Ребенок
Наталья Сиривля
Ребенок занимает в мире Бергмана особое место, поскольку является не частью его, не героем, не жертвой, а полноправным творцом. Иногда это выражено вполне откровенно, как в фильме «Персона», иногда нет, но, так или иначе, все фильмы Бергмана можно рассматривать как инсценировку различных драм инфантильного сознания, разыгрывающихся в декорациях интимного времени и пространства. Мир Бергмана напоминает детскую, где ребенок упоенно переставляет послушных кукол, солдатиков и драконов. Игрушки, в которые он играет, — прекрасны. Лучшие из них принадлежат волнующей сфере изображений и представлений: картинки, экраны, волшебный фонарь, куклы-марионетки. В этом мире есть и особые, укромные места для игр и полудетской любви: маленький домик-купальня на берегу моря в «Летней игре» (в таком же домике, заваленном всяким хламом, встречаются Лив Ульман и Эрланд Йозефсон в финале «Сцен из супружеской жизни»); иногда заменой домика становится лодка, как в «Лете с Моникой», или трюм потерпевшего крушение корабля из фильма «Как в зеркале»… Но и большой летний дом, где живут все вместе, одной семьей, где завтраки и обеды сменяются катанием на лодках и поцелуями украдкой в затененных комнатах; и зимний городской дом, украшенный к Рождеству в «Фанни и Александре», — такое же естественное пространство непотревоженного, упоительно-счастливого детства. Даже загадочный отель в «Молчании», где блуждающий по коридорам мальчик вдруг попадает в компанию лилипутов, — оказывается пространством игры, продолжением детской, миром пугающих и сладостных приключений…

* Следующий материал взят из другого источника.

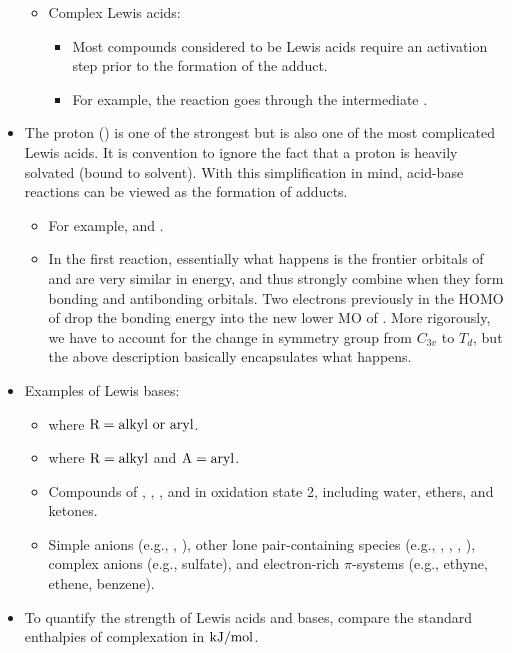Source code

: \documentclass[../notes.tex]{subfiles}
\begin{document}
\begin{itemize}
\begin{itemize}
        \item Complex Lewis acids:
        \begin{itemize}
            \item Most compounds considered to be Lewis acids require an activation step prior to the formation of the adduct.
            \item For example, the reaction  goes through the intermediate .
        \end{itemize}
    \end{itemize}
    \item The proton () is one of the strongest but is also one of the most complicated Lewis acids. It is convention to ignore the fact that a proton is heavily solvated (bound to solvent). With this simplification in mind, acid-base reactions can be viewed as the formation of adducts.
    \begin{itemize}
        \item For example,  and .
        \item In the first reaction, essentially what happens is the frontier orbitals of  and  are very similar in energy, and thus strongly combine when they form bonding and antibonding orbitals. Two electrons previously in the HOMO of  drop the bonding energy into the new lower MO of . More rigorously, we have to account for the change in symmetry group from $C_{3v}$ to $T_d$, but the above description basically encapsulates what happens.
    \end{itemize}
    \item Examples of Lewis bases:
    \begin{itemize}
        \item {} where $\ce{R}=\text{alkyl or aryl}$.
        \item {} where $\ce{R}=\text{alkyl}$ and $\ce{A}=\text{aryl}$.
        \item Compounds of , , , and  in oxidation state 2, including water, ethers, and ketones.
        \item Simple anions (e.g., , ), other lone pair-containing species (e.g., , , , ), complex anions (e.g., sulfate), and electron-rich $\pi$-systems (e.g., ethyne, ethene, benzene).
    \end{itemize}
    \item To quantify the strength of Lewis acids and bases, compare the standard enthalpies of complexation in $\si[per-mode=symbol]{\kilo\joule\per\mole}$.

\end{itemize}
\end{document}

Любопытно, что в отеле из фильма «Молчание» и в салоне бабушки Александра на стене висит одно и то же полотно Рубенса, пленившее воображение ребенка раскрепощенной игрой роскошных телесных форм. Искусство — та сфера, где игры ребенка соприкасаются с играми взрослых… Любимая забава Оскара в «Фанни и Александре» — театр, где все понятно, предсказуемо, согласованно, где все свои и все любят друг друга… Театр — царство абсолютной свободы для всемогущего режиссера, автора, демиурга, творца… Мир игры существует по ту сторону добра и зла, добром кажется здесь все то, что почитается злом с точки зрения взрослых: фантазии, безответственность, раннее знакомство с миром чувственных удовольствий… Зло же принимает форму захватывающе сладких, мстительных и жестоких фантазий, когда одним взглядом ты можешь убить своего врага и обидчика. Если же муки совести проникают в этот теплый и сладостный мир, они разрушают его и пророчат взросление, изгнание из Эдема…
Взрослый мир страшен в первую очередь тем, что предъявляет к ребенку требования, соответствовать которым он совершенно не в состоянии: здесь нужно отказаться от эгоистических желаний, заботиться о других, играть скучную роль равного самому себе, воспитанного и добропорядочного человека. Взрослые в фильмах Бергмана — это дети, лишь более или менее успешно приспособившиеся к новой жизненной роли. Счастливы те, кому, как бабушке Александра, удалось, несмотря на круг забот, дом, детей, внуков и служанок, остаться ребенком. Иные из них, как героиня Лив Ульман в «Персоне» или сын профессора в «Земляничной поляне», бунтуют и отказываются играть роли взрослых людей — роли родителей или супругов… Но самые несчастные персонажи в мире Бергмана — дети, к лицу которых приросла маска взрослых; те, у кого гипертрофированное суперэго сломало детский внутренний мир: епископ в «Фанни и Александре», Эстер в «Молчании», отчасти — профессор в «Земляничной поляне». Они страдают и заставляют страдать других, доходя порой до немыслимого садизма в стремлении навязать близким свои представления о долге и самоограничении. Отношения с родителями, что вполне естественно для детского мировосприятия, составляют в кинематографе Бергмана центральный мотив любой жизненной драмы. Образ матери, бесконечно значимый, causa sui — причина всех причин, завязка всех психологических узлов в его фильмах, неизменно двоится: мать предстает то властной, то беспомощной, то нежной, то эгоистичной, она награждает ребенка неисцелимыми душевными травмами, но она же хранит последние связи с блаженным Эдемом детства. Образ отца обладает гораздо меньшей значимостью и психологической плотностью. Его ипостаси в «Фанни и Александре»: добрый, но постыдно неудачливый Оскар и холодно-жестокий епископ. Однако чаще всего в образе отца Бергман воплощает не столько сыновнюю драму, сколько драму собственного незадачливого отцовства. Отец и сын в его фильмах чаще всего связаны ситуацией общей жизненной неудачи («Как в зеркале», «Земляничная поляна», «Фанни и Александр»).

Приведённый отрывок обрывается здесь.